EAC countries enjoyed strong growth in tourism up to 2007. However, the financial crisis and violent protests of 2007-08 caused a collapse in tourism. According to data published in Journal of Tourism and Hospitality Research (JoTHR), international arrivals to Kenya dropped by 47.5% between 2007 and 2009. In contrast, Rwanda, Tanzania and Uganda also struggled to attract visitors.
“We find that tourism, which is highly dependent on international arrivals, exhibits more response to events related to elections”, writes Steven Buigut, professor of economics at Canadian University Dubai. “Tourism stakeholders need to recognise the special vulnerability of this sector and consider designing special programmes to assure the safety of tourists during periods of elevated risk.”

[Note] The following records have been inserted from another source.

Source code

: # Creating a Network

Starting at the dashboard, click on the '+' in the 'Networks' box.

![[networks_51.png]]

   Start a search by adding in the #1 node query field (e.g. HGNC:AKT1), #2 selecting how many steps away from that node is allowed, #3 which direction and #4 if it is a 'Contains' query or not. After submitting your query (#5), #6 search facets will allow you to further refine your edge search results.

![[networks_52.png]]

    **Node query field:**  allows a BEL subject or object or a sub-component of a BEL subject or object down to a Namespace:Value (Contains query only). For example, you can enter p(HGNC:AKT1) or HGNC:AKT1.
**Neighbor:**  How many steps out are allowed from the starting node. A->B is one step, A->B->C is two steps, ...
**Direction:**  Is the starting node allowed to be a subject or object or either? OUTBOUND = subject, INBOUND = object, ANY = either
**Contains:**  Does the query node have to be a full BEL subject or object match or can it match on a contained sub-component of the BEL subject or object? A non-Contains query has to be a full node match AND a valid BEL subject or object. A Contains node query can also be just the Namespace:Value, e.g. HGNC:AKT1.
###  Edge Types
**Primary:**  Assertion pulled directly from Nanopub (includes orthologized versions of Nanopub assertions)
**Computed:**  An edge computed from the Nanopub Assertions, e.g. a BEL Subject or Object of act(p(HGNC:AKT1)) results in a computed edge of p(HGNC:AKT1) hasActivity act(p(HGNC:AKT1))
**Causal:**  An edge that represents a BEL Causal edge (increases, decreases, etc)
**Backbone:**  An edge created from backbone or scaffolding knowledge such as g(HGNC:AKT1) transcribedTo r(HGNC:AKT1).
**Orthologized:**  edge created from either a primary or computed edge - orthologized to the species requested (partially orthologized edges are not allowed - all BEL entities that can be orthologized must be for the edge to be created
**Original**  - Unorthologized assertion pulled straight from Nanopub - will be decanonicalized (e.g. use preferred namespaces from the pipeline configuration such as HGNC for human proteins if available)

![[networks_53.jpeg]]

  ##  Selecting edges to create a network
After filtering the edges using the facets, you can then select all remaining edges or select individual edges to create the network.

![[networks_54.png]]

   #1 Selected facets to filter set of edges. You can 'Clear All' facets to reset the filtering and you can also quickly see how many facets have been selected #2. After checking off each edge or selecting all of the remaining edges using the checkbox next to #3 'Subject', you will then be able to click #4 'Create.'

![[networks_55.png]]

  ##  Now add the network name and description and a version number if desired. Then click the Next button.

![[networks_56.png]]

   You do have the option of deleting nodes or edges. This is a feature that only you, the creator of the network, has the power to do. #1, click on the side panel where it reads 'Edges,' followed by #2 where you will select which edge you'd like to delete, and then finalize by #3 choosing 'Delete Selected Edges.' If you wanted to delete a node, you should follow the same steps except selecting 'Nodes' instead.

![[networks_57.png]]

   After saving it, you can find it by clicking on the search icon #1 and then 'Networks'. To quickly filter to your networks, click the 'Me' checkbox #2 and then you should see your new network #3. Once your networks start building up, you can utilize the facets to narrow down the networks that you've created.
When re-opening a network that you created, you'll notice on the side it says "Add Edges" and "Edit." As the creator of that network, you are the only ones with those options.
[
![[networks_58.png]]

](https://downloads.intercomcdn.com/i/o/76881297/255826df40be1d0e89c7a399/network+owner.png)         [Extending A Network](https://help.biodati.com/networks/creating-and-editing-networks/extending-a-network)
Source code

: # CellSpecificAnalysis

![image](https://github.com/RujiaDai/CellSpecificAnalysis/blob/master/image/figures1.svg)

The upcoming election is expected to be a success for Kenyan industry leaders. “I must commend Kenyans,” Veteran Nairobi hotelier Mohamed Hersi told Kenya’s Star. “We are mature politically and we want to reassure the world that Kenya is peaceful. People would have fled the country in the past during elections. But we are now past that. We are confident the industry will remain stable.”